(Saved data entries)
----------

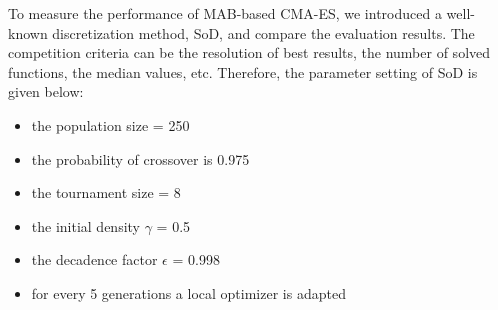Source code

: To measure the performance of MAB-based CMA-ES, we introduced a
well-known discretization method, SoD,  and compare the evaluation
results. The competition criteria can be the resolution of best results,
the number of solved functions, the median values, etc. 
Therefore, the parameter setting of SoD  is given below:
\begin{itemize}
  \item{the population size = 250}
  \item{the probability of crossover is 0.975}
  \item{the tournament size = 8}
  \item{the initial density $\gamma$ = 0.5}
  \item{the decadence factor $\epsilon$ = 0.998}
  \item{for every 5 generations a local optimizer is adapted}
  \end{itemize}


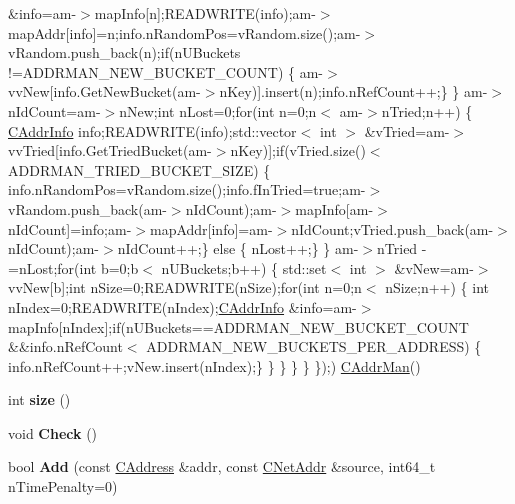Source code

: \begin{DoxyCompactItemize}
\&info=am-\/$>$map\+Info\mbox{[}n\mbox{]};R\+E\+A\+D\+W\+R\+I\+TE(info);am-\/$>$map\+Addr\mbox{[}info\mbox{]}=n;info.\+n\+Random\+Pos=v\+Random.\+size();am-\/$>$v\+Random.\+push\+\_\+back(n);if(n\+U\+Buckets !=A\+D\+D\+R\+M\+A\+N\+\_\+\+N\+E\+W\+\_\+\+B\+U\+C\+K\+E\+T\+\_\+\+C\+O\+U\+NT) \{ am-\/$>$vv\+New\mbox{[}info.\+Get\+New\+Bucket(am-\/$>$n\+Key)\mbox{]}.insert(n);info.\+n\+Ref\+Count++;\} \} am-\/$>$n\+Id\+Count=am-\/$>$n\+New;int n\+Lost=0;for(int n=0;n$<$ am-\/$>$n\+Tried;n++) \{ \mbox{\hyperlink{class_c_addr_info}{C\+Addr\+Info}} info;R\+E\+A\+D\+W\+R\+I\+TE(info);std\+::vector$<$ int $>$ \&v\+Tried=am-\/$>$vv\+Tried\mbox{[}info.\+Get\+Tried\+Bucket(am-\/$>$n\+Key)\mbox{]};if(v\+Tried.\+size()$<$ A\+D\+D\+R\+M\+A\+N\+\_\+\+T\+R\+I\+E\+D\+\_\+\+B\+U\+C\+K\+E\+T\+\_\+\+S\+I\+ZE) \{ info.\+n\+Random\+Pos=v\+Random.\+size();info.\+f\+In\+Tried=true;am-\/$>$v\+Random.\+push\+\_\+back(am-\/$>$n\+Id\+Count);am-\/$>$map\+Info\mbox{[}am-\/$>$n\+Id\+Count\mbox{]}=info;am-\/$>$map\+Addr\mbox{[}info\mbox{]}=am-\/$>$n\+Id\+Count;v\+Tried.\+push\+\_\+back(am-\/$>$n\+Id\+Count);am-\/$>$n\+Id\+Count++;\} else \{ n\+Lost++;\} \} am-\/$>$n\+Tried -\/=n\+Lost;for(int b=0;b$<$ n\+U\+Buckets;b++) \{ std\+::set$<$ int $>$ \&v\+New=am-\/$>$vv\+New\mbox{[}b\mbox{]};int n\+Size=0;R\+E\+A\+D\+W\+R\+I\+TE(n\+Size);for(int n=0;n$<$ n\+Size;n++) \{ int n\+Index=0;R\+E\+A\+D\+W\+R\+I\+TE(n\+Index);\mbox{\hyperlink{class_c_addr_info}{C\+Addr\+Info}} \&info=am-\/$>$map\+Info\mbox{[}n\+Index\mbox{]};if(n\+U\+Buckets==A\+D\+D\+R\+M\+A\+N\+\_\+\+N\+E\+W\+\_\+\+B\+U\+C\+K\+E\+T\+\_\+\+C\+O\+U\+NT \&\&info.\+n\+Ref\+Count$<$ A\+D\+D\+R\+M\+A\+N\+\_\+\+N\+E\+W\+\_\+\+B\+U\+C\+K\+E\+T\+S\+\_\+\+P\+E\+R\+\_\+\+A\+D\+D\+R\+E\+SS) \{ info.\+n\+Ref\+Count++;v\+New.\+insert(n\+Index);\} \} \} \} \} \});) \mbox{\hyperlink{class_c_addr_man}{C\+Addr\+Man}}()
\item 
\mbox{\label{class_c_addr_man_a15b8e72f55344b6fbd1bc1bda3cdc5bc}} 
int {\bfseries size} ()
\item 
\mbox{\label{class_c_addr_man_a0c2677ae50ce0d680f0105b285d1f5d0}} 
void {\bfseries Check} ()
\item 
\mbox{\label{class_c_addr_man_a03fcc7109b5f014760dc50a81f68c5ec}} 
bool {\bfseries Add} (const \mbox{\hyperlink{class_c_address}{C\+Address}} \&addr, const \mbox{\hyperlink{class_c_net_addr}{C\+Net\+Addr}} \&source, int64\+\_\+t n\+Time\+Penalty=0)

\end{DoxyCompactItemize}
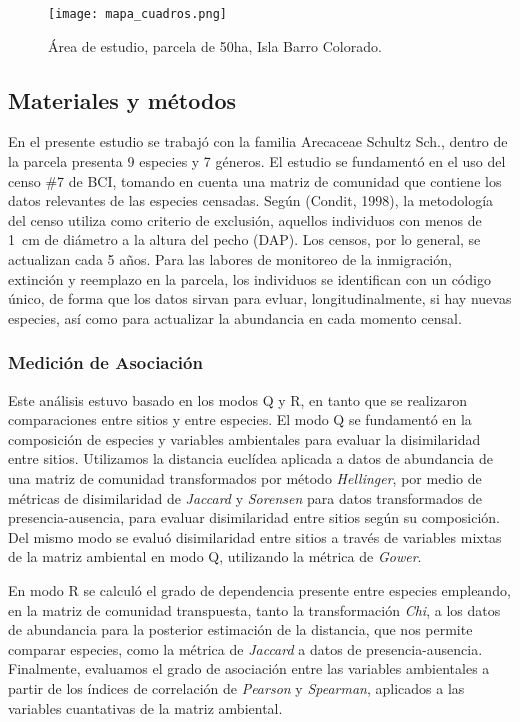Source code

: \documentclass[11pt,]{article}
\begin{document}
\begin{figure}
\centering
\texttt{[image: mapa\_cuadros.png]}
\caption{Área de estudio, parcela de 50ha, Isla Barro Colorado.
\label{fig:mapa_cuadros}}
\end{figure}

\subsection{Materiales y métodos}\label{materiales-y-muxe9todos}

En el presente estudio se trabajó con la familia Arecaceae Schultz Sch.,
dentro de la parcela presenta 9 especies y 7 géneros. El estudio se
fundamentó en el uso del censo \#7 de BCI, tomando en cuenta una matriz
de comunidad que contiene los datos relevantes de las especies censadas.
Según (Condit, 1998), la metodología del censo utiliza como criterio de
exclusión, aquellos individuos con menos de 1~cm de diámetro a la altura
del pecho (DAP). Los censos, por lo general, se actualizan cada 5 años.
Para las labores de monitoreo de la inmigración, extinción y reemplazo
en la parcela, los individuos se identifican con un código único, de
forma que los datos sirvan para evluar, longitudinalmente, si hay nuevas
especies, así como para actualizar la abundancia en cada momento censal.

\subsubsection{Medición de
Asociación}\label{mediciuxf3n-de-asociaciuxf3n}

Este análisis estuvo basado en los modos Q y R, en tanto que se
realizaron comparaciones entre sitios y entre especies. El modo Q se
fundamentó en la composición de especies y variables ambientales para
evaluar la disimilaridad entre sitios. Utilizamos la distancia euclídea
aplicada a datos de abundancia de una matriz de comunidad transformados
por método \emph{Hellinger}, por medio de métricas de disimilaridad de
\emph{Jaccard} y \emph{Sorensen} para datos transformados de
presencia-ausencia, para evaluar disimilaridad entre sitios según su
composición. Del mismo modo se evaluó disimilaridad entre sitios a
través de variables mixtas de la matriz ambiental en modo Q, utilizando
la métrica de \emph{Gower}.

En modo R se calculó el grado de dependencia presente entre especies
empleando, en la matriz de comunidad transpuesta, tanto la
transformación \emph{Chi}, a los datos de abundancia para la posterior
estimación de la distancia, que nos permite comparar especies, como la
métrica de \emph{Jaccard} a datos de presencia-ausencia. Finalmente,
evaluamos el grado de asociación entre las variables ambientales a
partir de los índices de correlación de \emph{Pearson} y
\emph{Spearman}, aplicados a las variables cuantativas de la matriz
ambiental.
\end{document}
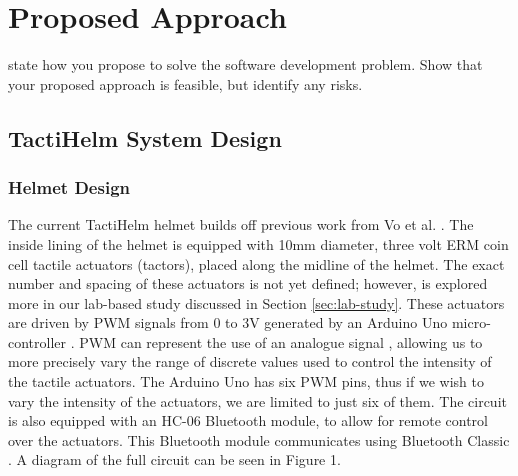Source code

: \documentclass{interim}
\begin{document}
\section{Proposed Approach}

state how you propose to solve the software development problem. Show that your proposed approach is feasible, but identify any risks.

\subsection{TactiHelm System Design}
\subsubsection{Helmet Design}\label{sec:helmet-design}
The current TactiHelm helmet builds off previous work from Vo et al. \cite{10.1145/3411763.3451580}. The inside lining of the helmet is equipped with 10mm diameter, three volt ERM coin cell tactile actuators (tactors), placed along the midline of the helmet. The exact number and spacing of these actuators is not yet defined; however, is explored more in our lab-based study discussed in Section \ref{sec:lab-study}. These actuators are driven by PWM signals from 0 to 3V generated by an Arduino Uno micro-controller \cite{arduinouno}. PWM can represent the use of an analogue signal \cite{kart2001pulse}, allowing us to more precisely vary the range of discrete values used to control the intensity of the tactile actuators. The Arduino Uno has six PWM pins, thus if we wish to vary the intensity of the actuators, we are limited to just six of them. The circuit is also equipped with an HC-06 Bluetooth module, to allow for remote control over the actuators. This Bluetooth module communicates using Bluetooth Classic \cite{hc06}. A diagram of the full circuit can be seen in Figure 1.
\end{document}
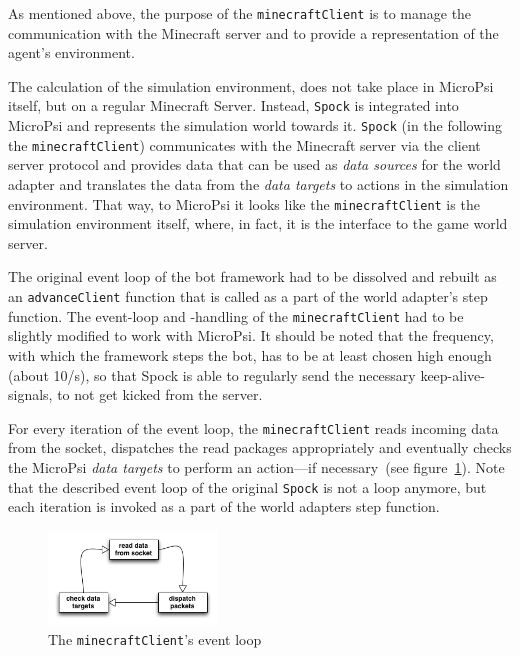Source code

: As mentioned above, the purpose of the \texttt{minecraftClient} is to manage the communication with the Minecraft server and to provide a representation of the agent's environment.

The calculation of the simulation environment, does not take place in MicroPsi itself, but on a regular Minecraft Server. Instead, \texttt{Spock} is integrated into MicroPsi and represents the simulation world towards it. \texttt{Spock} (in the following the \texttt{minecraftClient}) communicates with the Minecraft server via the client server protocol and provides data that can be used as \emph{data sources} for the world adapter and translates the data from the \emph{data targets} to actions in the simulation environment. That way, to MicroPsi it looks like the \texttt{minecraftClient} is the simulation environment itself, where, in fact, it is the interface to the game world server.

The original event loop of the bot framework had to be dissolved and rebuilt as an \texttt{advanceClient} function that is called as a part of the world adapter's step function. The event-loop and -handling of the \texttt{minecraftClient} had to be slightly modified to work with MicroPsi. It should be noted that the frequency, with which the framework steps the bot, has to be at least chosen high enough (about 10/s), so that Spock is able to regularly send the necessary keep-alive-signals, to not get kicked from the server.

For every iteration of the event loop, the \texttt{minecraftClient} reads incoming data from the socket, dispatches the read packages appropriately and eventually checks the MicroPsi \emph{data targets} to perform an action---if necessary~(see figure~\ref{spock_loop}). Note that the described event loop of the original \texttt{Spock} is not a loop anymore, but each iteration is invoked as a part of the world adapters step function.


\begin{figure}
  \begin{center}
    \includegraphics[width=0.4\textwidth]{graphics/spock_eventloop}
  \end{center}
  \caption{The \texttt{minecraftClient}'s event loop}
  \label{spock_loop}
\end{figure}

----------

• EXERCISE BRIEF:
Look through the entries for the string "datos". Every line that has it belongs in the answer.

• ANSWER TO THIS TASK:
de comunidad que contiene los datos relevantes de las especies censadas.
forma que los datos sirvan para evluar, longitudinalmente, si hay nuevas
aplicada a datos de abundancia de una matriz de comunidad transformados
\emph{Jaccard} y \emph{Sorensen} para datos transformados de
transformación \emph{Chi}, a los datos de abundancia para la posterior
métrica de \emph{Jaccard} a datos de presencia-ausencia. Finalmente,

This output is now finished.